DATA TO USE>
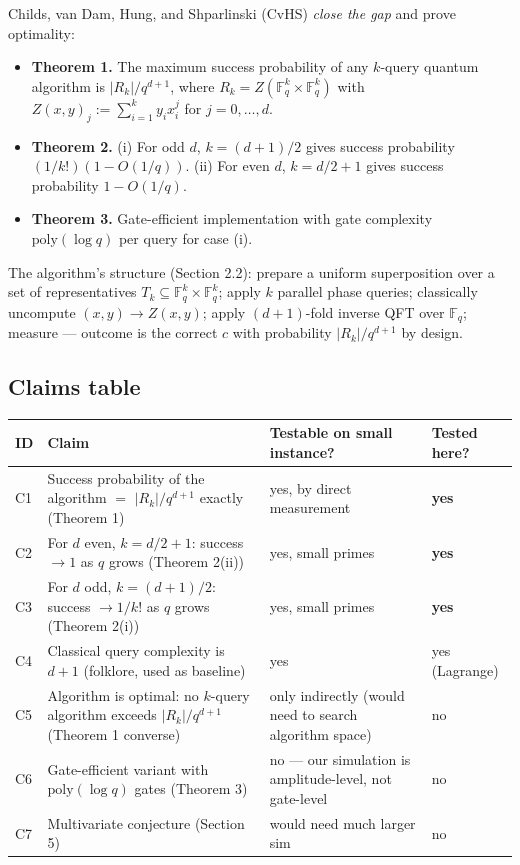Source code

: \documentclass[11pt]{article}
\begin{document}
Childs, van Dam, Hung, and Shparlinski (CvHS) \emph{close the gap} and prove optimality:
\begin{itemize}
    \item \textbf{Theorem 1.}  The maximum success probability of any $k$-query quantum algorithm is
    $|R_k|/q^{d+1}$, where $R_k = Z(\mathbb{F}_q^k \times \mathbb{F}_q^k)$ with
    $Z(x,y)_j := \sum_{i=1}^k y_i x_i^j$ for $j = 0, \ldots, d$.
    \item \textbf{Theorem 2.}  (i) For odd $d$, $k = (d+1)/2$ gives success probability
    $(1/k!)(1 - O(1/q))$.  (ii) For even $d$, $k = d/2 + 1$ gives success probability $1 - O(1/q)$.
    \item \textbf{Theorem 3.}  Gate-efficient implementation with gate complexity $\mathrm{poly}(\log q)$
    per query for case (i).
\end{itemize}

The algorithm's structure (Section 2.2): prepare a uniform superposition over a set of
representatives $T_k \subseteq \mathbb{F}_q^k \times \mathbb{F}_q^k$; apply $k$ parallel phase
queries; classically uncompute $(x, y) \to Z(x, y)$; apply $(d+1)$-fold inverse QFT over
$\mathbb{F}_q$; measure — outcome is the correct $c$ with probability $|R_k|/q^{d+1}$ by design.

\subsection{Claims table}

\begin{center}\small
\begin{tabular}{lp{6.5cm}ll}
\toprule
ID & Claim & Testable on small instance? & Tested here? \\
\midrule
C1 & Success probability of the algorithm $=$ $|R_k|/q^{d+1}$ exactly (Theorem 1) & yes, by direct measurement & \textbf{yes} \\
C2 & For $d$ even, $k=d/2+1$: success $\to 1$ as $q$ grows (Theorem 2(ii)) & yes, small primes & \textbf{yes} \\
C3 & For $d$ odd, $k=(d+1)/2$: success $\to 1/k!$ as $q$ grows (Theorem 2(i)) & yes, small primes & \textbf{yes} \\
C4 & Classical query complexity is $d+1$ (folklore, used as baseline) & yes & yes (Lagrange) \\
C5 & Algorithm is optimal: no $k$-query algorithm exceeds $|R_k|/q^{d+1}$ (Theorem 1 converse) & only indirectly (would need to search algorithm space) & no \\
C6 & Gate-efficient variant with $\mathrm{poly}(\log q)$ gates (Theorem 3) & no --- our simulation is amplitude-level, not gate-level & no \\
C7 & Multivariate conjecture (Section 5) & would need much larger sim & no \\
\bottomrule
\end{tabular}
\end{center}
\end{document}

TASK ITEM> Gather each line in the data that holds the string "efficient".

OUTPUT OF THE TASK>
    \item \textbf{Theorem 3.}  Gate-efficient implementation with gate complexity $\mathrm{poly}(\log q)$
C6 & Gate-efficient variant with $\mathrm{poly}(\log q)$ gates (Theorem 3) & no --- our simulation is amplitude-level, not gate-level & no \\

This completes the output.